The Pope’s Exorcist

The Pope’s Exorcist is inspired by the true story of Father Gabriele Amorth, the Pope’s personal exorcist. It stars Russell Crowe as Amorth in an admittedly engaging performance despite a thick Italian accent. While Crowe’s performance saves it from purgatory, the rest of the movie doesn’t completely attain salvation.

Crowe plays Amorth as more of an action hero rather than your typical priest. He delivers wisecracks, drinks whiskey, and rides a scooter everywhere he goes. In the beginning, Amorth is in trouble with his superiors after performing an exorcism in which the demon enters a pig, and Amorth subsequently kills the pig.

He’s summoned by the Pope (Franco Nero) to a small village in Spain where a mother (Alex Essoe) and her two children (Laurel Marsden and Peter DeSouza-Feighoney) reside in an old abbey which was left to them after her husband and their father passed away. The son hasn’t spoken a word since his father’s death, and the daughter is a typical rebellious teenage girl.
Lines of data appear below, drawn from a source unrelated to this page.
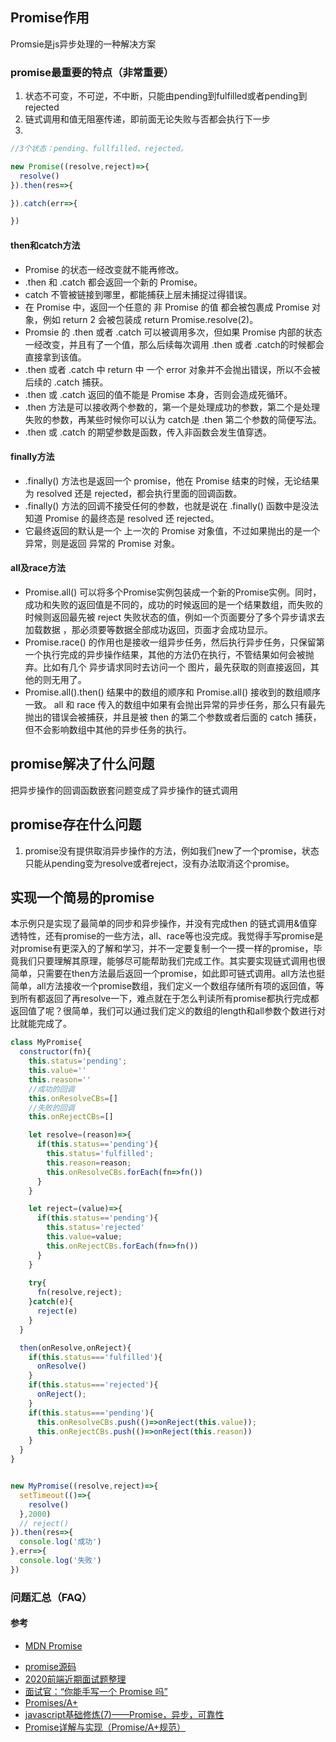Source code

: ## Promise作用
Promsie是js异步处理的一种解决方案

### promise最重要的特点（非常重要）
1. 状态不可变，不可逆，不中断，只能由pending到fulfilled或者pending到rejected
2. 链式调用和值无阻塞传递，即前面无论失败与否都会执行下一步
3. 

```js
//3个状态：pending、fullfilled、rejected。

new Promise((resolve,reject)=>{
  resolve()
}).then(res=>{

}).catch(err=>{

})
```

#### then和catch方法  
- Promise 的状态一经改变就不能再修改。
- .then 和 .catch 都会返回一个新的 Promise。
- catch 不管被链接到哪里，都能捕获上层未捕捉过得错误。
- 在 Promise 中，返回一个任意的 非 Promise 的值 都会被包裹成 Promise 对象，例如 return 2 会被包装成 return Promise.resolve(2)。
- Promsie 的 .then 或者 .catch 可以被调用多次，但如果 Promise 内部的状态一经改变，并且有了一个值，那么后续每次调用 .then 或者 .catch的时候都会直接拿到该值。
- .then 或者 .catch 中 return 中 一个 error 对象并不会抛出错误，所以不会被后续的 .catch 捕获。
- .then 或 .catch 返回的值不能是 Promise 本身，否则会造成死循环。
- .then 方法是可以接收两个参数的，第一个是处理成功的参数，第二个是处理失败的参数，再某些时候你可以认为 catch是 .then 第二个参数的简便写法。
- .then 或 .catch 的期望参数是函数，传入非函数会发生值穿透。  

#### finally方法  
- .finally() 方法也是返回一个 promise，他在 Promise 结束的时候，无论结果为 resolved 还是 rejected，都会执行里面的回调函数。  
- .finally() 方法的回调不接受任何的参数，也就是说在 .finally() 函数中是没法 知道 Promise 的最终态是 resolved 还 rejected。  
- 它最终返回的默认是一个 上一次的 Promise 对象值，不过如果抛出的是一个异常，则是返回 异常的 Promise 对象。

#### all及race方法  
- Promise.all() 可以将多个Promise实例包装成一个新的Promise实例。同时，成功和失败的返回值是不同的，成功的时候返回的是一个结果数组，而失败的时候则返回最先被 reject 失败状态的值，例如一个页面要分了多个异步请求去加载数据 ，那必须要等数据全部成功返回，页面才会成功显示。
- Promise.race() 的作用也是接收一组异步任务，然后执行异步任务，只保留第一个执行完成的异步操作结果，其他的方法仍在执行，不管结果如何会被抛弃。比如有几个 异步请求同时去访问一个 图片，最先获取的则直接返回，其他的则无用了。
- Promise.all().then() 结果中的数组的顺序和 Promise.all() 接收到的数组顺序一致。
all 和 race 传入的数组中如果有会抛出异常的异步任务，那么只有最先抛出的错误会被捕获，并且是被 then 的第二个参数或者后面的 catch 捕获，但不会影响数组中其他的异步任务的执行。



## promise解决了什么问题  
把异步操作的回调函数嵌套问题变成了异步操作的链式调用

## promise存在什么问题
1. promise没有提供取消异步操作的方法，例如我们new了一个promise，状态只能从pending变为resolve或者reject，没有办法取消这个promise。

## 实现一个简易的promise  
本示例只是实现了最简单的同步和异步操作，并没有完成then 的链式调用&值穿透特性，还有promise的一些方法，all、race等也没完成。我觉得手写promise是对promise有更深入的了解和学习，并不一定要复制一个一摸一样的promise，毕竟我们只要理解其原理，能够尽可能帮助我们完成工作。其实要实现链式调用也很简单，只需要在then方法最后返回一个promise，如此即可链式调用。all方法也挺简单，all方法接收一个promise数组，我们定义一个数组存储所有项的返回值，等到所有都返回了再resolve一下，难点就在于怎么判读所有promise都执行完成都返回值了呢？很简单，我们可以通过我们定义的数组的length和all参数个数进行对比就能完成了。
```js
class MyPromise{
  constructor(fn){
    this.status='pending';
    this.value=''
    this.reason=''
    //成功的回调
    this.onResolveCBs=[]
    //失败的回调
    this.onRejectCBs=[]

    let resolve=(reason)=>{
      if(this.status=='pending'){
        this.status='fulfilled';
        this.reason=reason;
        this.onResolveCBs.forEach(fn=>fn())
      }
    }

    let reject=(value)=>{
      if(this.status=='pending'){
        this.status='rejected'
        this.value=value;
        this.onRejectCBs.forEach(fn=>fn())
      }
    }
    
    try{
      fn(resolve,reject);
    }catch(e){
      reject(e)
    }
  }

  then(onResolve,onReject){
    if(this.status==='fulfilled'){
      onResolve()
    }
    if(this.status==='rejected'){
      onReject();
    }
    if(this.status==='pending'){
      this.onResolveCBs.push(()=>onReject(this.value));
      this.onRejectCBs.push(()=>onReject(this.reason))
    }
  }
}


new MyPromise((resolve,reject)=>{
  setTimeout(()=>{
    resolve()
  },2000)
  // reject()
}).then(res=>{
  console.log('成功')
},err=>{
  console.log('失败')
})
```

### 问题汇总（FAQ）


#### 参考  
* [MDN Promise](https://developer.mozilla.org/zh-CN/docs/Web/JavaScript/Reference/Global_Objects/Promise)  
- [promise源码](https://github.com/then/promise/blob/master/src/core.js)  
- [2020前端近期面试题整理](https://blog.csdn.net/kkm486622296/article/details/106063151)  
- [面试官：“你能手写一个 Promise 吗”](https://zhuanlan.zhihu.com/p/183801144)
- [Promises/A+](https://promisesaplus.com/)
- [javascript基础修炼(7)——Promise，异步，可靠性](https://www.cnblogs.com/dashnowords/p/9709477.html)
- [Promise详解与实现（Promise/A+规范）](https://www.jianshu.com/p/459a856c476f)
The boy becomes possessed, and Amorth confronts the demon with his assistant (Daniel Zovatto). The demon tries to attack them psychologically while it shouts out a stream of blasphemous obscenities and tests the two priests’ faith. Amorth remains strong, while the assistant is susceptible to the demon’s methods.
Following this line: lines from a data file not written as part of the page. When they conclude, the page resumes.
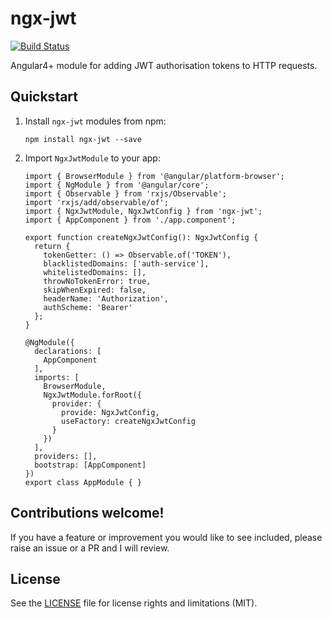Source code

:# ngx-jwt

[![Build Status](https://travis-ci.org/rars/ngx-jwt.svg?branch=master)](https://travis-ci.org/rars/ngx-jwt)

Angular4+ module for adding JWT authorisation tokens to HTTP requests.

## Quickstart

1. Install `ngx-jwt` modules from npm:
    ```
    npm install ngx-jwt --save
    ```
2. Import `NgxJwtModule` to your app:
    ```
    import { BrowserModule } from '@angular/platform-browser';
    import { NgModule } from '@angular/core';
    import { Observable } from 'rxjs/Observable';
    import 'rxjs/add/observable/of';
    import { NgxJwtModule, NgxJwtConfig } from 'ngx-jwt';
    import { AppComponent } from './app.component';

    export function createNgxJwtConfig(): NgxJwtConfig {
      return {
        tokenGetter: () => Observable.of('TOKEN'),
        blacklistedDomains: ['auth-service'],
        whitelistedDomains: [],
        throwNoTokenError: true,
        skipWhenExpired: false,
        headerName: 'Authorization',
        authScheme: 'Bearer'
      };
    }

    @NgModule({
      declarations: [
        AppComponent
      ],
      imports: [
        BrowserModule,
        NgxJwtModule.forRoot({
          provider: {
            provide: NgxJwtConfig,
            useFactory: createNgxJwtConfig
          }
        })
      ],
      providers: [],
      bootstrap: [AppComponent]
    })
    export class AppModule { }
    ```

## Contributions welcome!
If you have a feature or improvement you would like to see included, please raise an issue or a PR and I will review.

## License

See the [LICENSE](LICENSE.md) file for license rights and limitations (MIT).
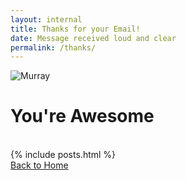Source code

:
 ```yaml
---
layout: internal
title: Thanks for your Email!
date: Message received loud and clear
permalink: /thanks/
--- 
```

![Murray](http://fillmurray.com/g/300/300 "You're Awesome!")

<div class = "text-center">
  <h1>You're Awesome</h1>
</div>

<div class = "home">
  <br />
  <div class = "row">
    <div class = "col-sm-5 col-sm-offset-5">
      {% include posts.html %}
      <br />
      <a href="{{ site.url }}">Back to Home</a>
    </div>
  </div>
</div>


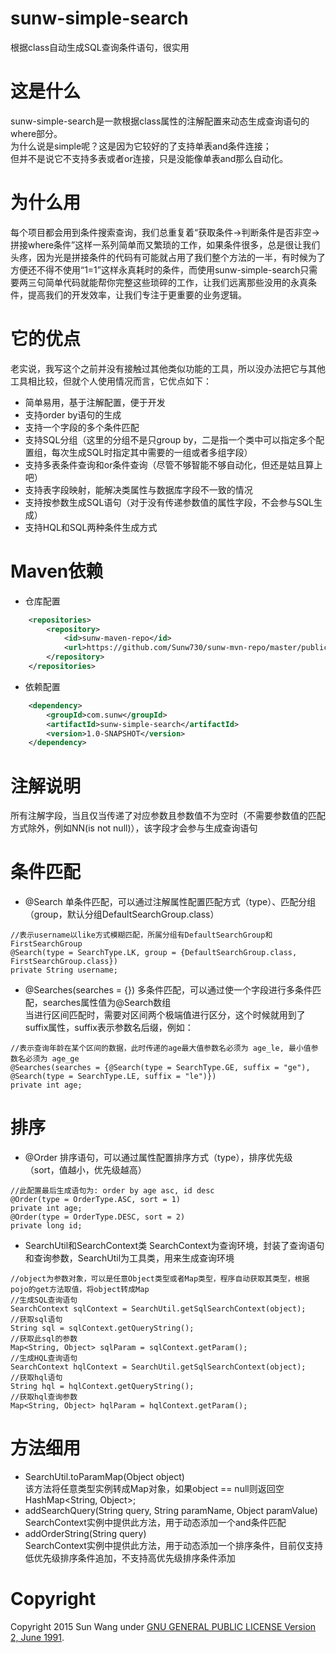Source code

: # sunw-simple-search
根据class自动生成SQL查询条件语句，很实用

# 这是什么
sunw-simple-search是一款根据class属性的注解配置来动态生成查询语句的where部分。<br>
为什么说是simple呢？这是因为它较好的了支持单表and条件连接；<br>
但并不是说它不支持多表或者or连接，只是没能像单表and那么自动化。

# 为什么用
每个项目都会用到条件搜索查询，我们总重复着“获取条件->判断条件是否非空->拼接where条件”这样一系列简单而又繁琐的工作，如果条件很多，总是很让我们头疼，因为光是拼接条件的代码有可能就占用了我们整个方法的一半，有时候为了方便还不得不使用“1=1”这样永真耗时的条件，而使用sunw-simple-search只需要两三句简单代码就能帮你完整这些琐碎的工作，让我们远离那些没用的永真条件，提高我们的开发效率，让我们专注于更重要的业务逻辑。

# 它的优点
老实说，我写这个之前并没有接触过其他类似功能的工具，所以没办法把它与其他工具相比较，但就个人使用情况而言，它优点如下：
* 简单易用，基于注解配置，便于开发
* 支持order by语句的生成
* 支持一个字段的多个条件匹配
* 支持SQL分组（这里的分组不是只group by，二是指一个类中可以指定多个配置组，每次生成SQL时指定其中需要的一组或者多组字段）
* 支持多表条件查询和or条件查询（尽管不够智能不够自动化，但还是姑且算上吧）
* 支持表字段映射，能解决类属性与数据库字段不一致的情况
* 支持按参数生成SQL语句（对于没有传递参数值的属性字段，不会参与SQL生成）
* 支持HQL和SQL两种条件生成方式
 
# Maven依赖
* 仓库配置
```xml
    <repositories>
        <repository>
            <id>sunw-maven-repo</id>
            <url>https://github.com/Sunw730/sunw-mvn-repo/master/public</url>
        </repository>
    </repositories>
```
* 依赖配置
```xml
    <dependency>
        <groupId>com.sunw</groupId>
        <artifactId>sunw-simple-search</artifactId>
        <version>1.0-SNAPSHOT</version>
    </dependency>
```

# 注解说明
所有注解字段，当且仅当传递了对应参数且参数值不为空时（不需要参数值的匹配方式除外，例如NN(is not null)），该字段才会参与生成查询语句

# 条件匹配

* @Search
单条件匹配，可以通过注解属性配置匹配方式（type）、匹配分组（group，默认分组DefaultSearchGroup.class）
```
//表示username以like方式模糊匹配，所属分组有DefaultSearchGroup和FirstSearchGroup
@Search(type = SearchType.LK, group = {DefaultSearchGroup.class, FirstSearchGroup.class})
private String username;
```

* @Searches(searches = {})
多条件匹配，可以通过使一个字段进行多条件匹配，searches属性值为@Search数组<br>
当进行区间匹配时，需要对区间两个极端值进行区分，这个时候就用到了suffix属性，suffix表示参数名后缀，例如：
```
//表示查询年龄在某个区间的数据，此时传递的age最大值参数名必须为 age_le, 最小值参数名必须为 age_ge
@Searches(searches = {@Search(type = SearchType.GE, suffix = "ge"), @Search(type = SearchType.LE, suffix = "le")})
private int age;
```

# 排序
* @Order
排序语句，可以通过属性配置排序方式（type），排序优先级（sort，值越小，优先级越高）
```
//此配置最后生成语句为: order by age asc, id desc
@Order(type = OrderType.ASC, sort = 1)
private int age;
@Order(type = OrderType.DESC, sort = 2)
private long id;
```

* SearchUtil和SearchContext类
SearchContext为查询环境，封装了查询语句和查询参数，SearchUtil为工具类，用来生成查询环境
```
//object为参数对象，可以是任意Object类型或者Map类型，程序自动获取其类型，根据pojo的get方法取值，将object转成Map
//生成SQL查询语句
SearchContext sqlContext = SearchUtil.getSqlSearchContext(object);
//获取sql语句
String sql = sqlContext.getQueryString();
//获取此sql的参数
Map<String, Object> sqlParam = sqlContext.getParam();
//生成HQL查询语句
SearchContext hqlContext = SearchUtil.getSqlSearchContext(object);
//获取hql语句
String hql = hqlContext.getQueryString();
//获取hql查询参数
Map<String, Object> hqlParam = hqlContext.getParam();
```

# 方法细用
* SearchUtil.toParamMap(Object object)<br>
该方法将任意类型实例转成Map对象，如果object == null则返回空HashMap<String, Object>;
* addSearchQuery(String query, String paramName, Object paramValue)<br>
SearchContext实例中提供此方法，用于动态添加一个and条件匹配
* addOrderString(String query)<br>
SearchContext实例中提供此方法，用于动态添加一个排序条件，目前仅支持低优先级排序条件追加，不支持高优先级排序条件添加


# Copyright
Copyright 2015 Sun Wang under [GNU GENERAL PUBLIC LICENSE Version 2, June 1991](LISENSE).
You won’t see much in The Pope’s Exorcist that you won’t see in many other movies about possession, such as The Exorcist or The Conjuring. Any attempts at discovering how the Vatican works and how they assign priests to their duties are only surface-level material.

Crowe is sufficient as Amorth, and many of his scenes work, such as his self-promotion when he tries to persuade the assisting priest to read some of the books he’s written. “They’re good books!” exclaims Amorth. Crowe is the anchor that holds this film together, but the rest of the movie suffers from insufficient intrigue to suggest whether or not the boy will get free from his possession.

Plus, the ending comes down to a series of events that take us further out of the real world that this movie supposedly revolves around and puts us straight into something bewildering.

I wanted to admire this movie much more than I did. Any film that is supposedly inspired by the files of a real-life priest should have material much more insightfully sumptuous, but the results only produce just another horror feature that fails to put the fear of God into us.

Grade: B-

(Rated R for violent content, language, sexual references, and some nudity.)